序:
抗美援朝为什么用南方的第九兵团而不动用就近的东北部队?
不是不能用,你不能去东北休整,提前适应一下东北的气候吗?一路拉到朝鲜,宋时轮要求停两天等棉衣都不行,棉衣的锅主要责任在不在宋时轮?
彭总说:“宋时轮不要辩了,错误面前没有真理。”
宋时轮
抗美援朝东线九兵团,参加第二次战役时,因为穿着单薄,后勤供应不足,导致许多非战斗减员,比战斗伤亡人员还多。九兵团的战士们吃不饱、穿不暖,出现了“冰雕连”,历经抗战、解放战争的百战精兵被活活冻死在战场上。就是围歼美军“北极熊”团的战斗中,大口径火炮支援几乎没有,运动上去的都是可拆卸的步兵炮,迫击炮。大口径火炮被空袭和山高路滑阻拦。
被冻死的志愿军战士
虽然,将美国陆战一师等精锐部队赶出三八线以南,赢得了战略胜利。九兵团巨大的伤亡,随着近年来抗美援朝资料的公开,引起很大争议。孰是孰非?固然有初次出国人生地不熟,敌人迥异的因素,出国作战没有准备好才是问题的关键。

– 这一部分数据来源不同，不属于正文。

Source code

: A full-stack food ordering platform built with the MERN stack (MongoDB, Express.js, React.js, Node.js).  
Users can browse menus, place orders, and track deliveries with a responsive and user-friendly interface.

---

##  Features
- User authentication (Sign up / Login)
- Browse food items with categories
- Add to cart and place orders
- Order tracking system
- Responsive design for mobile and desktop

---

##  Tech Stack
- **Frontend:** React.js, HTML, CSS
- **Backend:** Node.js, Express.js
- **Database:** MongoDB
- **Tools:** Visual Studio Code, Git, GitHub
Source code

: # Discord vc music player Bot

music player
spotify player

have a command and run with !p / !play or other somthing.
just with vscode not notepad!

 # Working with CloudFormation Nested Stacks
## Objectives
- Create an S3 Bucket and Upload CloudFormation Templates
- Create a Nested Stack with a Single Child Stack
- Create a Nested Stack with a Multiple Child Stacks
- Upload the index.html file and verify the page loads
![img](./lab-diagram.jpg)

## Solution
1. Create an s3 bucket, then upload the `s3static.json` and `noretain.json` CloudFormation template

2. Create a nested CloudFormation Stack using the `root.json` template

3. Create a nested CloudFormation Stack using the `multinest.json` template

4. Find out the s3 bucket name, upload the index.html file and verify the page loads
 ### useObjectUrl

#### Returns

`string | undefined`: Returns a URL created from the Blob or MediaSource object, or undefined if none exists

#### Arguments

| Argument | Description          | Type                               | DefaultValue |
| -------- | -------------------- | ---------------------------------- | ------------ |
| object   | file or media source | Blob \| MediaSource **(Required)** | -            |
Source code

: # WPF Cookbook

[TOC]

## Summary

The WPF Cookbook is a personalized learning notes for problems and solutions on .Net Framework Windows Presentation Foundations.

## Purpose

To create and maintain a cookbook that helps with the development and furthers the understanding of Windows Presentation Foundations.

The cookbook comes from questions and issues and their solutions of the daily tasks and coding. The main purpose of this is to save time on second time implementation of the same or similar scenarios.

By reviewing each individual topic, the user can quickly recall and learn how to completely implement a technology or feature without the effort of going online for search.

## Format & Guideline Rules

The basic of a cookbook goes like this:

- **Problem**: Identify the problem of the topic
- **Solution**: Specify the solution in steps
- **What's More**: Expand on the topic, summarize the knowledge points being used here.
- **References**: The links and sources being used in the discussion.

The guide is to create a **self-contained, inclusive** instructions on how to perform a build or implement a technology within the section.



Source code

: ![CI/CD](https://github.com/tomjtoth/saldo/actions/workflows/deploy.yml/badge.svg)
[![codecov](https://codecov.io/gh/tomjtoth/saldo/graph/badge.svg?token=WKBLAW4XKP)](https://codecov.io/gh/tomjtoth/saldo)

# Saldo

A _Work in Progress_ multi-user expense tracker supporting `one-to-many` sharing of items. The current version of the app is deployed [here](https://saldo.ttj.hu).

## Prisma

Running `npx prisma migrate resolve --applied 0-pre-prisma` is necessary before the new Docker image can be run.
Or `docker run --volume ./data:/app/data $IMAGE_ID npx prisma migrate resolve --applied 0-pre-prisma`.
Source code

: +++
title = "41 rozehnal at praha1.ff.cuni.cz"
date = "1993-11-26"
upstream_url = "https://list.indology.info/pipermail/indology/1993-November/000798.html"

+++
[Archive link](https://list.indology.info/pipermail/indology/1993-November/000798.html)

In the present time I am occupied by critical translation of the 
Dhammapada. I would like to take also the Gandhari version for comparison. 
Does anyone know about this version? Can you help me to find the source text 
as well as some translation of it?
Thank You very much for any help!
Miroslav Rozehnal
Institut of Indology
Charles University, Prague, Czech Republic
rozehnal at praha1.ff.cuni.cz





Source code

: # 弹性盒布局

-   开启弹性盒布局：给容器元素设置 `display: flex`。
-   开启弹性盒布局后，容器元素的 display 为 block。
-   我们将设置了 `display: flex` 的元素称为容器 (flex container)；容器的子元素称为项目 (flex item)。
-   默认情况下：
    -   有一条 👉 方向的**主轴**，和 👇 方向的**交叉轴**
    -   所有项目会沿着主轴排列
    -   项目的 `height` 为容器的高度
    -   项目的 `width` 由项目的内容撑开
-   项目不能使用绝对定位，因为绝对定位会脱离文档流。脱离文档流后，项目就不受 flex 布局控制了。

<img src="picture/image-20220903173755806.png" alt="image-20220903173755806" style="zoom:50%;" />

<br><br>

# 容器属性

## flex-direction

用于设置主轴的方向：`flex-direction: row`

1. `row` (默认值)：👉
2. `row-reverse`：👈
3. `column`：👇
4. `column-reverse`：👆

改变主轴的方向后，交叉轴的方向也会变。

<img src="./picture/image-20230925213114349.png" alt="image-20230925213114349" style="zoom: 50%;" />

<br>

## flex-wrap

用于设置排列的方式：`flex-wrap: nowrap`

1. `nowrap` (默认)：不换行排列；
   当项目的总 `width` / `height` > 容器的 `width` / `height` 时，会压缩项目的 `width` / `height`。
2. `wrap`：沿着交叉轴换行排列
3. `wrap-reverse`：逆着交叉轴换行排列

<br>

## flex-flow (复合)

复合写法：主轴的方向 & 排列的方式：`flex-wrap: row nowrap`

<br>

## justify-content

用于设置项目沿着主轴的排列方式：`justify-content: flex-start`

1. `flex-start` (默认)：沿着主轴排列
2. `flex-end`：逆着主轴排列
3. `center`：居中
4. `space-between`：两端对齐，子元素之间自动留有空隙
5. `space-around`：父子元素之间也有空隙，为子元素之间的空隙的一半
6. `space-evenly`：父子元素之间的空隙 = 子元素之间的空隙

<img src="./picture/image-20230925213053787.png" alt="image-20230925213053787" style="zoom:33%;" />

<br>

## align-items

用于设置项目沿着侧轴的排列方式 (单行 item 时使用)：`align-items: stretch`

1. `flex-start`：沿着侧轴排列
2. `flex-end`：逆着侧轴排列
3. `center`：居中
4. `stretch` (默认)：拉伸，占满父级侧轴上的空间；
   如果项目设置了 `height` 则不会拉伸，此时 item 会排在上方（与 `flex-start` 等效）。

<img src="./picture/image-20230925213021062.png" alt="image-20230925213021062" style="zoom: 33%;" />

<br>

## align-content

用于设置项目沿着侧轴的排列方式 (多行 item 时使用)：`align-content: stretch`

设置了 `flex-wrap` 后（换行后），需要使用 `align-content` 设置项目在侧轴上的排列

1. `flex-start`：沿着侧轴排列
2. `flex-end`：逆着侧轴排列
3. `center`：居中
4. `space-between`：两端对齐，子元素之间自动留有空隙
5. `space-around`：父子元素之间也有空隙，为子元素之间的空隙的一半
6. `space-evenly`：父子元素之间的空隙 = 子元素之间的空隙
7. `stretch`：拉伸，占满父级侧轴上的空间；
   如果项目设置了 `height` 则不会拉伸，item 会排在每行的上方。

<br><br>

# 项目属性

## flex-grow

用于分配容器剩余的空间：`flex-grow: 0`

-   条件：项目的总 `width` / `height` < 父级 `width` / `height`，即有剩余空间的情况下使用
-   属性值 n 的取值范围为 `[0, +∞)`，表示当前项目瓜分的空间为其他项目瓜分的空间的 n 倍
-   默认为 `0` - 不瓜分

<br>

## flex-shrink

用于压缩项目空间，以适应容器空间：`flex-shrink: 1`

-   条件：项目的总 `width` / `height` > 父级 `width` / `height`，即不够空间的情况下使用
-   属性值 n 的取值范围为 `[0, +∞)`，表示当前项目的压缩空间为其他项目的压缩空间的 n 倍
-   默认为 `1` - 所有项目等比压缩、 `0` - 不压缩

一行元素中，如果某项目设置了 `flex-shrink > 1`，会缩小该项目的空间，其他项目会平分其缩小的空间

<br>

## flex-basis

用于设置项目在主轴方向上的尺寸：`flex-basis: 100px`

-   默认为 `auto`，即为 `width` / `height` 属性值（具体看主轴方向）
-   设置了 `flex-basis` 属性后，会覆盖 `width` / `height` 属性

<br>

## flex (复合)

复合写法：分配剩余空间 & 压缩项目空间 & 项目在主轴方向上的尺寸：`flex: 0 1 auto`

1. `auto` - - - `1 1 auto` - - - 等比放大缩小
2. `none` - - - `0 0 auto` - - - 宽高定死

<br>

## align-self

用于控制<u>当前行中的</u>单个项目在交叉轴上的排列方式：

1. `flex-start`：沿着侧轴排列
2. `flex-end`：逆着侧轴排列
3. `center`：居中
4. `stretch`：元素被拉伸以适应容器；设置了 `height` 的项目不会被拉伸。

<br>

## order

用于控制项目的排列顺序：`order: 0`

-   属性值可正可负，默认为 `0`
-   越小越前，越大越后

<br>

接到命令,从温暖的江南水乡北上入朝有一个多月的时间。与42军相比就可以看出差距,吴瑞林军长在部队准备时,亲自化装入朝侦察地形、绘制地图。对未来的战场做到心中有数。对大部队过江问题,考虑到单靠一条鸭绿江大桥,容易出问题并不可靠,吴瑞林别出心裁铺设了水下桥。这个水下桥,不容易被美国飞机摧毁,被朝鲜金首相称为中华民族的又一大发明。大大方便了部队过江,缓解了惯常的部队过江拥挤问题。而且在鸭绿江大桥桥面上铺设木板,方便拖炮、运输的骡马行走,不至于过桥时,蹄子易被卡、陷,引起拥堵。

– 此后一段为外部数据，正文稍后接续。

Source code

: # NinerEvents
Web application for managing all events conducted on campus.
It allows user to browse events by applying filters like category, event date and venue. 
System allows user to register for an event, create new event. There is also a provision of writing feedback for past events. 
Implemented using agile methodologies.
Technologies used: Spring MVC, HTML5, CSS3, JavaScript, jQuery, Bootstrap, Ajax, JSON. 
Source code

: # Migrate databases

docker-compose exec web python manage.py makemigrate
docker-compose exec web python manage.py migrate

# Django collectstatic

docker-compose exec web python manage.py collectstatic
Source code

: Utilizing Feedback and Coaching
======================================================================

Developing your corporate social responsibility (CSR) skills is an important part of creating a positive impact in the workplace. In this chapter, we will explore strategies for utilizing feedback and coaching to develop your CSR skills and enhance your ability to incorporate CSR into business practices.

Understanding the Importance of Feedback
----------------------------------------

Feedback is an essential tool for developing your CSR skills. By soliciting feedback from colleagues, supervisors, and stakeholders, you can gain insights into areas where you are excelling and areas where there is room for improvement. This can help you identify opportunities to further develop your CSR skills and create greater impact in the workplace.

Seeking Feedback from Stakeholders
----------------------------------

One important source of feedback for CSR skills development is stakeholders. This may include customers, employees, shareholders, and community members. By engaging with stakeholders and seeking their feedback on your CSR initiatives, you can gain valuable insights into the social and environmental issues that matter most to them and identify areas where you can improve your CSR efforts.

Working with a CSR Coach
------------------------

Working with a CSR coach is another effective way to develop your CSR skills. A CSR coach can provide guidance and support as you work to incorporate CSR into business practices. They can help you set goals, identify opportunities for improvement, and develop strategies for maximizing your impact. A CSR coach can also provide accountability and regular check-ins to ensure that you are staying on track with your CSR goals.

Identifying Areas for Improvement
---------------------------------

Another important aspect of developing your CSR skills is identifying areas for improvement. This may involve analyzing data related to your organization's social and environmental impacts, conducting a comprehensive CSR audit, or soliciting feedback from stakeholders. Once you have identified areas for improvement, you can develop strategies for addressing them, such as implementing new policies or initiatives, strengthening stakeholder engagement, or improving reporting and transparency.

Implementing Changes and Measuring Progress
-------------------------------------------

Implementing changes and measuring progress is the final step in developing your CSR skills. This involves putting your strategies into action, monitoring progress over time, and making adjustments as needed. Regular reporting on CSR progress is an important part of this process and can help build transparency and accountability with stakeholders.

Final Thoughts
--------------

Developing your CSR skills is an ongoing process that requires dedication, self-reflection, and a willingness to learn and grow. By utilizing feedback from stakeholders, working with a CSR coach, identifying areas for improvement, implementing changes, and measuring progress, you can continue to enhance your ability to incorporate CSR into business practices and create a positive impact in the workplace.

26军军长张仁初战前请示要求派观察组到朝鲜了解情况。这是熟悉战场的正常安排。不知为什么,宋时轮竟拒绝了这项请求。而且把26军作为预备队摆在百里之外。当20军、27军伤亡巨大,需要26军支援时。26军前进道路被大雪覆盖,空中由美军飞机轰炸,为了赶去支援,只得白天行动。可想而知,损失惨重。于是有了那场著名的撤销番号的争吵:宋时轮把26军没有及时赶到战场,作为没有打好仗的理由,说要撤销26军番号。
志愿军冲锋
待宋时轮司令员说完话后,同样火爆脾气的张仁初手拿指挥棒走到地图前,当场顶了回去:你说26军不能打仗,你看看这是你指挥的,你叫我们从黄草岭7个小时从这里到那里,我们到了,还提前了。宋司令,你是坐4个轮子的,我们两条腿,哪能走过你。26军(番号)是毛主席定的,你说了不算。

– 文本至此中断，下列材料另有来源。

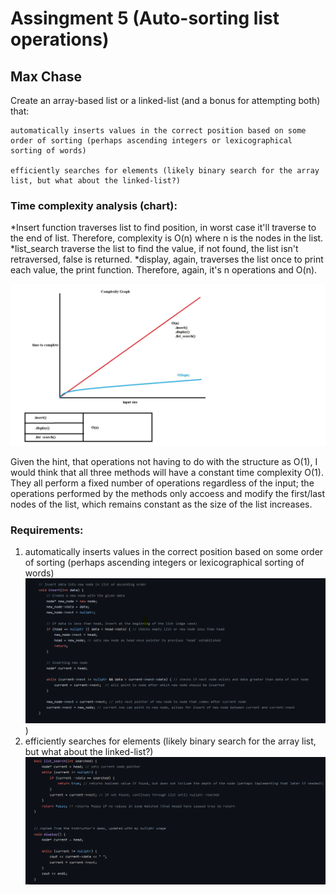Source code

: # Assingment 5 (Auto-sorting list operations)
## Max Chase

Create an array-based list or a linked-list (and a bonus for attempting both) that:

    automatically inserts values in the correct position based on some order of sorting (perhaps ascending integers or lexicographical sorting of words)

    efficiently searches for elements (likely binary search for the array list, but what about the linked-list?)
    
### Time complexity analysis (chart):
*Insert function traverses list to find position, in worst case it'll traverse to the end of list. Therefore, complexity is O(n) where n is the nodes in the list.
*list_search traverse the list to find the value, if not found, the list isn't retraversed, false is returned. 
*display, again, traverses the list once to print each value, the print function. Therefore, again, it's n operations and O(n).

![](https://github.com/TetherIO/CS260_Spring_23_assignment_5/blob/master/complexitychart.jpg)


Given the hint, that operations not having to do with the structure as O(1), I would think that all three methods will have a constant time complexity O(1). They all perform a fixed number of operations regardless of the input; the operations performed by the methods only accoess and modify the first/last nodes of the list, which remains constant as the size of the list increases.

### Requirements:

1. automatically inserts values in the correct position based on some order of sorting (perhaps ascending integers or lexicographical sorting of words)
![](https://github.com/TetherIO/CS260_Spring_23_assignment_5/blob/master/Screenshot%202023-05-08%20224644.png))
2. efficiently searches for elements (likely binary search for the array list, but what about the linked-list?)
![](https://github.com/TetherIO/CS260_Spring_23_assignment_5/blob/master/Screenshot%202023-05-08%20224915.png)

官司打到彭总那里,彭总说:“宋时轮不要辩了,错误面前没有真理。”
电影《长津湖》热映,抗美援朝战争中那场惨烈的长津湖之战也进入了大众视野。长津湖战役发生于1950年那个寒冷的冬天,朝鲜战争志愿军第二次战役东线战场,在朝鲜东北盖马高原严冬的酷寒天气下,战况极端惨烈,最终志愿军方面的9兵团付出极大的代价,成功歼灭以美军为首的“联合国军”万余人,并将其成功驱离朝鲜东北部的咸镜道战场,战役目标基本实现。志愿军战士的英勇顽强怎么称道都不为过,但这场原本可以打得更好的战役引起后世诸多争议,尤其集中于后勤保障不力造成的大量非战斗减员(冻死冻伤数万人之巨)及9兵团司令员兼政委宋时轮的军事指挥上。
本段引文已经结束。